Taking carbs immediately before, or while running


(Old Baconian) #21

If you are measuring urine ketones, it makes sense that the kidneys would eventually improve their ability to recapture ketones from the urine. Many people also experience a drop in serum β-hydroxybutyrate, as well, and our speculation is that after the muscles become fat-adapted, the liver does a more precise job of matching production to consumption.

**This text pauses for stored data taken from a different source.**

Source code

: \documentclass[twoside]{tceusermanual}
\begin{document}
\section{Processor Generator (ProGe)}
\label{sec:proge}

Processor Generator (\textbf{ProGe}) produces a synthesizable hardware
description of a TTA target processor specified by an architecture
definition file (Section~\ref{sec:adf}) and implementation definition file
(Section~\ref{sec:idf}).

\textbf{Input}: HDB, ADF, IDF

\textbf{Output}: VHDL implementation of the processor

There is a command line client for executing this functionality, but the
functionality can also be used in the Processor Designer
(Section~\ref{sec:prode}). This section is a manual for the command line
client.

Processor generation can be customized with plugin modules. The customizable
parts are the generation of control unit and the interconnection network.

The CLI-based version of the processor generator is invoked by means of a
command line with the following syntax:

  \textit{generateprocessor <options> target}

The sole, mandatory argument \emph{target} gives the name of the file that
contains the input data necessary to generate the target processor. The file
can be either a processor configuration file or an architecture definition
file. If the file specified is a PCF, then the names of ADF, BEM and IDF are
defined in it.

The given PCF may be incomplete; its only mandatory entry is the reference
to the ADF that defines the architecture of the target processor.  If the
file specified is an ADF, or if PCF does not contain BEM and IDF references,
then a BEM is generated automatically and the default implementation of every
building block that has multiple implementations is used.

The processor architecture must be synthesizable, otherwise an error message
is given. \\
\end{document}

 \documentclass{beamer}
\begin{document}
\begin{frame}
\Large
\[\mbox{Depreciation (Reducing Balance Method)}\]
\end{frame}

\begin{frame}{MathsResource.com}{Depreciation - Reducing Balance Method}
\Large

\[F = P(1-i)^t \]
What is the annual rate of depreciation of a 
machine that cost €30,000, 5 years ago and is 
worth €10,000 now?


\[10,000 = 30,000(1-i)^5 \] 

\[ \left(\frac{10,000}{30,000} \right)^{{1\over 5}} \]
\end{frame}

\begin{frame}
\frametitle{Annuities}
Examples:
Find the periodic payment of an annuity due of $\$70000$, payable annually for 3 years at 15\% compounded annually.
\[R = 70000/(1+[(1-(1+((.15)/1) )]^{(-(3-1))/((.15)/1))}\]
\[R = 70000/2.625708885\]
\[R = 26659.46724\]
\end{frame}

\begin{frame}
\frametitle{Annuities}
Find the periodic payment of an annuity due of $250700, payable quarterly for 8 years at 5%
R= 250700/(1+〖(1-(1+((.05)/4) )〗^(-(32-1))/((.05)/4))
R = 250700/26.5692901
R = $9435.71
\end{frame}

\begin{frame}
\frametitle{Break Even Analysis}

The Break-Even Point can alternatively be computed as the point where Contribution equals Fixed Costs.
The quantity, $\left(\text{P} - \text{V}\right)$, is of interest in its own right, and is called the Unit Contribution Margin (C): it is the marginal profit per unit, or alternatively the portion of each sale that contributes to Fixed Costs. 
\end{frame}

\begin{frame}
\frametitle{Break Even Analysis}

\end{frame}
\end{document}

(Michael - When reality fails to meet expectations, the problem is not reality.) #22

After 2 or 3 years on keto, the question is “Do we have ‘low’ ketones or just low ‘measurable’ ketones”? We don’t know simply because we have no way to measure actual ketone usage only ketones ‘in transit’ (β-hydroxybutyrate primarily via blood tests) and excreted ketones (acetoacetate mostly in urine and acetone mostly in breath). And as Bob points out, we don’t know if low measurable ketones is a good or bad thing.

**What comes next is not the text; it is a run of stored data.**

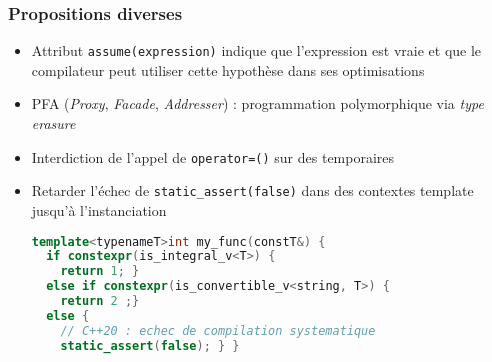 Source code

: \documentclass[C++.tex]{subfiles}
\begin{document}
\begin{frame}[fragile]
	\frametitle{Propositions diverses}
	\begin{itemize}
		\item Attribut \lstinline|assume(expression)| indique que l'expression est vraie et que le compilateur peut utiliser cette hypothèse dans ses optimisations
		\item PFA (\textit{Proxy}, \textit{Facade}, \textit{Addresser}) : programmation polymorphique via \textit{type erasure}


		\item Interdiction de l'appel de \lstinline|operator=()| sur des temporaires


		\item Retarder l'échec de \lstinline|static_assert(false)| dans des contextes template jusqu'à l'instanciation

		\begin{lstlisting}[language=C++]
template<typenameT>int my_func(constT&) {
  if constexpr(is_integral_v<T>) { 
    return 1; } 
  else if constexpr(is_convertible_v<string, T>) { 
    return 2 ;}
  else {
    // C++20 : echec de compilation systematique
    static_assert(false); } }\end{lstlisting}

	\end{itemize}
\end{frame}
\end{document}
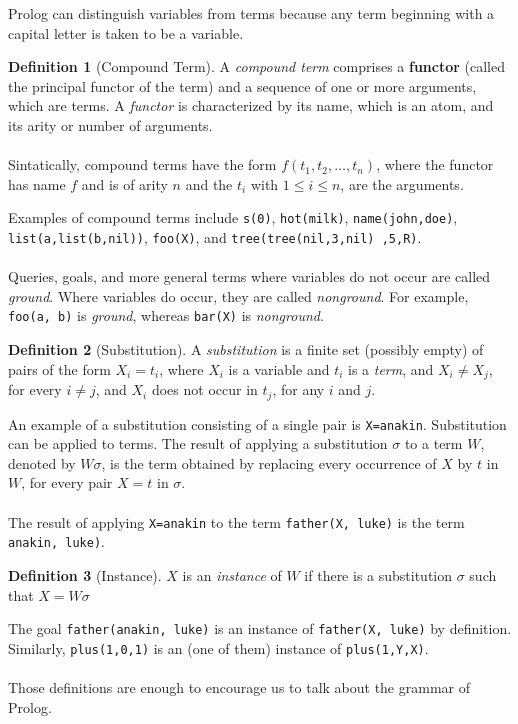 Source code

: \documentclass{report}
\theoremstyle{definition}
\theoremstyle{definition}
\newtheorem*{definition*}{Definition}
\newcommand{\ttt}[1]{\texttt{#1}}
\begin{document}
Prolog can distinguish variables from terms because any term beginning with a capital letter is taken to be a variable.
\begin{definition*}[Compound Term]
	A \textit{compound term} comprises a \textbf{functor} (called the principal functor of the term) and a sequence of one or more arguments, which are terms. A \textit{functor} is characterized by its name, which is an atom, and its arity or number of arguments.\\\\
	Sintatically, compound terms have the form $f(t_1, t_2, \ldots, t_n)$, where the functor has name $f$ and is of arity $n$ and the $t_i$ with $1 \leq i \leq n$, are the arguments.
\end{definition*}
Examples of compound terms include \ttt{s(0)}, \ttt{hot(milk)}, \ttt{name(john,doe)}, \ttt{list(a,list(b,nil))}, \ttt{foo(X)}, and \ttt{tree(tree(nil,3,nil) ,5,R)}.\\\\
Queries, goals, and more general terms where variables do not occur are called \textit{ground}. Where variables do occur, they are called \textit{nonground}. For example, \ttt{foo(a, b)} is \textit{ground}, whereas \ttt{bar(X)} is \textit{nonground}.
\begin{definition*}[Substitution]
	A \textit{substitution} is a finite set (possibly empty) of pairs of the form $X_i = t_i$, where $X_i$ is a variable and $t_i$ is a \textit{term}, and $X_i \neq X_j$, for every $i \neq j$, and $X_i$ does not occur in $t_j$, for any $i$ and $j$.
\end{definition*}
An example of a substitution consisting of a single pair is \ttt{X=anakin}. Substitution can be applied to terms. The result of applying a substitution $\sigma$  to a term $W$, denoted by $W \sigma$, is the term obtained by replacing every occurrence of $X$ by $t$ in $W$, for every pair $X=t$ in $\sigma$.\\\\
The result of applying \ttt{X=anakin} to the term \ttt{father(X, luke)} is the term \ttt{anakin, luke)}.
\begin{definition*}[Instance]
	$X$ is an \textit{instance} of $W$ if there is a substitution $\sigma$ such that $X = W \sigma$
\end{definition*}
The goal \ttt{father(anakin, luke)} is an instance of \ttt{father(X, luke)} by definition. Similarly, \ttt{plus(1,0,1)} is an (one of them) instance of \ttt{plus(1,Y,X)}.\\\\
Those definitions are enough to encourage us to talk about the grammar of Prolog.
\end{document}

One of my major areas of curiosity is just how does this affect the brain. We know that a ‘brain on ketones’ is a healthy brain and a ‘brain on glucose’ not so much, especially in your elder years, which is where I’m at. So my question is: if 99% of the glucose in my body comes from gluconeogenesis is my ‘brain on ketones’, sparing the glucose for other things that can not use ketones or fatty acids?

We joke around with newbies: if you’re eating sub-20 grams of carbs per day and still conscious and breathing, you’re in ketosis. But how much? Does it matter? Is there some natural level at which we each eventually ‘settle out’ at? Is efficient fat adaptation more important than ketone concentration? I don’t know the answers to these and many other questions.

Dr Ali represents the school of thought that the brain can use up to 2/3-3/4 of its energy requirement from ketones, but needs glucose for the rest. Dr Bikman represents the alternative school of thought that there’s probably no upper limit - that the more ketones available the more ketones the brain will use rather than glucose, even when glucose is available. But we can’t measure it. Yes, I eat sub-20 grams of carbs per day and remain conscious and breathing. Yes, I eat a lot more fat than protein and will soon readjust my macros to make it moreso. Will that be beneficial?


#23

I read something by Dom D’Agostino the other day (he is researching ketones in the context of brain health, cancer etc) where he indicated that at 0.5 mmol blood ketones, the brain was probably running on 5% ketones and 95% glucose. At 5.0 mmol the brain would likely be running on 50% ketones.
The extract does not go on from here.